For gp3 volumes lesser than 400 GB of provisioned storage, the baseline provisioned IOPS is 3,000 and baseline throughput is 125 MiBps. Volumes greater than 400 GiB provides a baseline provisioned IOPS of 12,000 and baseline throughput of 500 MiBps. You have the option to pay for any additional IOPS or additional throughput that is above the baseline IOPS and baseline throughput. The cap is at 64000 max IOPS and 4000 MiBps max throughput per volume. Where as gp2 provides 3 IOPS per 1 GB. If you want to scale IOPS in gp2 you would have to scale the volume linearly.

While the option to leverage gp3 volumes for Amazon RDS is exciting. There might be few questions that customers might have such as:

  1. Is there any downtime involved while migrating the gp2 volumes to gp3?
  2. If there is no downtime will there be any increase in latency?
  3. Can we reduce the size of the volumes after migrating to gp3?

After doing multiple tests with different instance type below is my analysis:

Downtime:

There is no downtime for moving gp2 volumes to gp3. This is an in-place change.

Latency:

During the migration there shouldn’t be any noticeable increase in latency. But there might be a tail latency for a brief period.

Below are the latency numbers from my testing.
All the tests are performed using the pgbench and using the article “steps to benchmark the performance of the PostgreSQL-compatible edition” you can find the article by accessing this link .

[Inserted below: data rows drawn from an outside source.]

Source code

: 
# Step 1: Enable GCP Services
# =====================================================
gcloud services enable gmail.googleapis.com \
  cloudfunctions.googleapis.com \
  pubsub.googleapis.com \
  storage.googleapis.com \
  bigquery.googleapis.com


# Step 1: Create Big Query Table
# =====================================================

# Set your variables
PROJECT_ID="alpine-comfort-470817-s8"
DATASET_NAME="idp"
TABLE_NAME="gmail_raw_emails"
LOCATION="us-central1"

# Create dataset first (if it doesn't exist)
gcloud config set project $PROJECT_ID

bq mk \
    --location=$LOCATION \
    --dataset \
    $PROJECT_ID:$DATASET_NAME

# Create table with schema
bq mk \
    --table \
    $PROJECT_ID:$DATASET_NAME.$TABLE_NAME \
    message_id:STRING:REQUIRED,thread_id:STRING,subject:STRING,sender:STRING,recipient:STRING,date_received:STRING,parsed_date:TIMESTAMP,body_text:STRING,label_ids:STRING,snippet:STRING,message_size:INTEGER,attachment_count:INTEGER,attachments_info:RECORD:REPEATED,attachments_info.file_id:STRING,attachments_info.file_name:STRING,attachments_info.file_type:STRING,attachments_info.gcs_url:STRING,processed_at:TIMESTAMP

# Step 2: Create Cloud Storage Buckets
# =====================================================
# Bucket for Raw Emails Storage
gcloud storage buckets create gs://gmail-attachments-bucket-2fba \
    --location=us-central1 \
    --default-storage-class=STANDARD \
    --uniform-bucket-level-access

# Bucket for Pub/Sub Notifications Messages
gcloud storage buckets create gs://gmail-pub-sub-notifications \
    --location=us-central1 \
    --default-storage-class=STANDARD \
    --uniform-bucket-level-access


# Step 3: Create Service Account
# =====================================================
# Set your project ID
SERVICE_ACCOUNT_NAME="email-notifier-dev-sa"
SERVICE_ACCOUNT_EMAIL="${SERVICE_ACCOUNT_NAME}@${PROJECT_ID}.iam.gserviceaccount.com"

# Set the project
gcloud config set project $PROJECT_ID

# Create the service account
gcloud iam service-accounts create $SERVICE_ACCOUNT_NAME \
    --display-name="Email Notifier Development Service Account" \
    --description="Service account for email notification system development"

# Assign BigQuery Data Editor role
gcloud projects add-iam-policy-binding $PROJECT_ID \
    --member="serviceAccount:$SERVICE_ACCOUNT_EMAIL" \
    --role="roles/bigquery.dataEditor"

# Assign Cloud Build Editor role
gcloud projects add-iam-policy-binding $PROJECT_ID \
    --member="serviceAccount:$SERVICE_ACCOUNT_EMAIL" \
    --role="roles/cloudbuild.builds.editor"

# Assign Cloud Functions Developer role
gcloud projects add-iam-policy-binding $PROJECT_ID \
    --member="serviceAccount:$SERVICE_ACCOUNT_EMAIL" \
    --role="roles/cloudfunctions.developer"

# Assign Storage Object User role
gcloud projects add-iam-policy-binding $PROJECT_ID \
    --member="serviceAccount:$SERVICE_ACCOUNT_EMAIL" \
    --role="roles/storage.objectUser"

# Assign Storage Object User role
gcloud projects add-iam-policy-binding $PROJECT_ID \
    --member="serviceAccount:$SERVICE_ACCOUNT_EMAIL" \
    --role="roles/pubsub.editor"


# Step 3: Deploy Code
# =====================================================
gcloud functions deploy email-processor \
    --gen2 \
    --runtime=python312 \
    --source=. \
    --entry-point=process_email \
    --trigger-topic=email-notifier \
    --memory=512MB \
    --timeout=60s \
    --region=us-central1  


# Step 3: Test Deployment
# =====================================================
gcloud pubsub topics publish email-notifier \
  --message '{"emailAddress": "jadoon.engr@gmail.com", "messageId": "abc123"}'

Baseline latency while on gp2:
Command:

pgbench --host=<hostname> --username=postgres --protocol=prepared -P 60 --time=3600 --client=100 --jobs=100 postgres

Results:

latency average = 289.587 ms

During storage movement to gp3

latency average = 297.652 ms

Reducing the size of the storage volumes:

Currently when moving from gp2 to gp3. The minimum gp3 storage volume has to match the gp2 volume size. You cannot provision less that what is provisioned on gp2. That being said with a small downtime it is possible to reduce the size of the provisioned storage with a small downtime as described in this blog https://aws.amazon.com/premiumsupport/knowledge-center/rds-db-storage-size/

Cost:

While gp2 and gp3 are priced same for the storage volumes. GP3 is more cost effective in the use cases where you would need to have higher IOPS but do not want to increase the provisioned storage. If your workload requires 15,000 IOPS and has 450 GB of total data volume, With gp2 you would need to allocate 5,000 GB that would cost 5,000 GB per month x 0.23 USD * 1 instance = 1,150.00 USD (Storage Cost). With gp3 You can allocate 450 GB which would provide a baseline IOPS of 12,000 IOPS and purchase additional 3000 IOPS, That would come with a price tag of 235.0 USD (500 GB per month x 0.23 USD x 1 instances = 115.00 USD (Storage Cost), 3,000 IOPS x 0.04 USD = 120.00 USD)

The pricing I have shown above is based on the publicly available AWS pricing calculator.

Below is a snapshot of cost comparison between gp2 and gp3.

Conclusion:

The availability of gp3 for Amazon RDS will definitely add a great value to the customers and be more cost effective when trying to achieve higher IOPS but doesn’t need larger storage volumes. As I mentioned in this blog there shouldn’t be any downtime when migrating from gp2 to gp3, While based on my testing there is no noticeable increase in latency during the migration I would highly suggest on testing the change in your lower environment as would do with any other major changes.